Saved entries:
-----

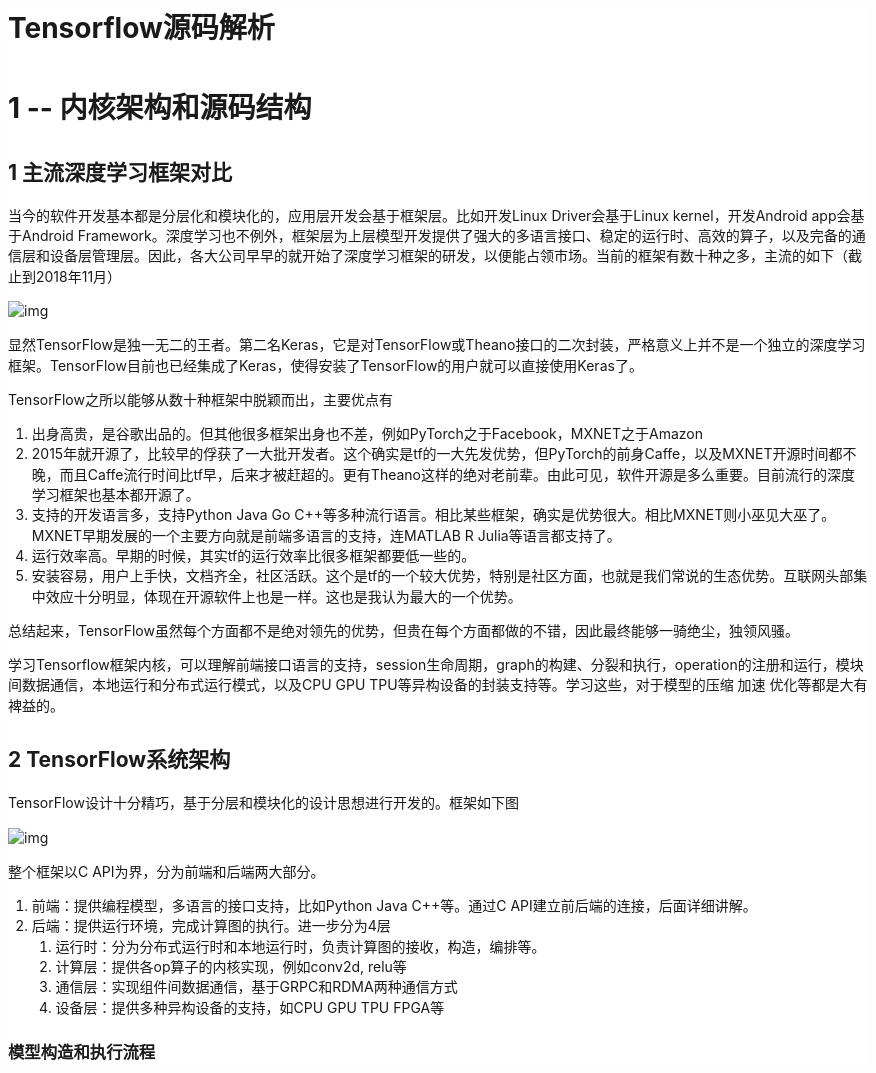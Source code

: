 # Tensorflow源码解析





# 1 -- 内核架构和源码结构



## 1 主流深度学习框架对比

当今的软件开发基本都是分层化和模块化的，应用层开发会基于框架层。比如开发Linux Driver会基于Linux kernel，开发Android app会基于Android Framework。深度学习也不例外，框架层为上层模型开发提供了强大的多语言接口、稳定的运行时、高效的算子，以及完备的通信层和设备层管理层。因此，各大公司早早的就开始了深度学习框架的研发，以便能占领市场。当前的框架有数十种之多，主流的如下（截止到2018年11月）

![img](https://img.alicdn.com/tfs/TB1cTE.pxjaK1RjSZFAXXbdLFXa-1080-693.png)

显然TensorFlow是独一无二的王者。第二名Keras，它是对TensorFlow或Theano接口的二次封装，严格意义上并不是一个独立的深度学习框架。TensorFlow目前也已经集成了Keras，使得安装了TensorFlow的用户就可以直接使用Keras了。

TensorFlow之所以能够从数十种框架中脱颖而出，主要优点有

1. 出身高贵，是谷歌出品的。但其他很多框架出身也不差，例如PyTorch之于Facebook，MXNET之于Amazon
2. 2015年就开源了，比较早的俘获了一大批开发者。这个确实是tf的一大先发优势，但PyTorch的前身Caffe，以及MXNET开源时间都不晚，而且Caffe流行时间比tf早，后来才被赶超的。更有Theano这样的绝对老前辈。由此可见，软件开源是多么重要。目前流行的深度学习框架也基本都开源了。
3. 支持的开发语言多，支持Python Java Go C++等多种流行语言。相比某些框架，确实是优势很大。相比MXNET则小巫见大巫了。MXNET早期发展的一个主要方向就是前端多语言的支持，连MATLAB R Julia等语言都支持了。
4. 运行效率高。早期的时候，其实tf的运行效率比很多框架都要低一些的。
5. 安装容易，用户上手快，文档齐全，社区活跃。这个是tf的一个较大优势，特别是社区方面，也就是我们常说的生态优势。互联网头部集中效应十分明显，体现在开源软件上也是一样。这也是我认为最大的一个优势。

总结起来，TensorFlow虽然每个方面都不是绝对领先的优势，但贵在每个方面都做的不错，因此最终能够一骑绝尘，独领风骚。

学习Tensorflow框架内核，可以理解前端接口语言的支持，session生命周期，graph的构建、分裂和执行，operation的注册和运行，模块间数据通信，本地运行和分布式运行模式，以及CPU GPU TPU等异构设备的封装支持等。学习这些，对于模型的压缩 加速 优化等都是大有裨益的。



## 2 TensorFlow系统架构

TensorFlow设计十分精巧，基于分层和模块化的设计思想进行开发的。框架如下图

![img](https://img.alicdn.com/tfs/TB19glXpG6qK1RjSZFmXXX0PFXa-339-302.png)

整个框架以C API为界，分为前端和后端两大部分。

1. 前端：提供编程模型，多语言的接口支持，比如Python Java C++等。通过C API建立前后端的连接，后面详细讲解。
2. 后端：提供运行环境，完成计算图的执行。进一步分为4层
   1. 运行时：分为分布式运行时和本地运行时，负责计算图的接收，构造，编排等。
   2. 计算层：提供各op算子的内核实现，例如conv2d, relu等
   3. 通信层：实现组件间数据通信，基于GRPC和RDMA两种通信方式
   4. 设备层：提供多种异构设备的支持，如CPU GPU TPU FPGA等

### 模型构造和执行流程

-----

What you are asked to do —
Print exactly, and only, the lines running from the one that contains "2. 计算层：提供各op算子的内核实现，例如conv2d, relu等" to the last line of the records above.

Result of this task —
   2. 计算层：提供各op算子的内核实现，例如conv2d, relu等
   3. 通信层：实现组件间数据通信，基于GRPC和RDMA两种通信方式
   4. 设备层：提供多种异构设备的支持，如CPU GPU TPU FPGA等

### 模型构造和执行流程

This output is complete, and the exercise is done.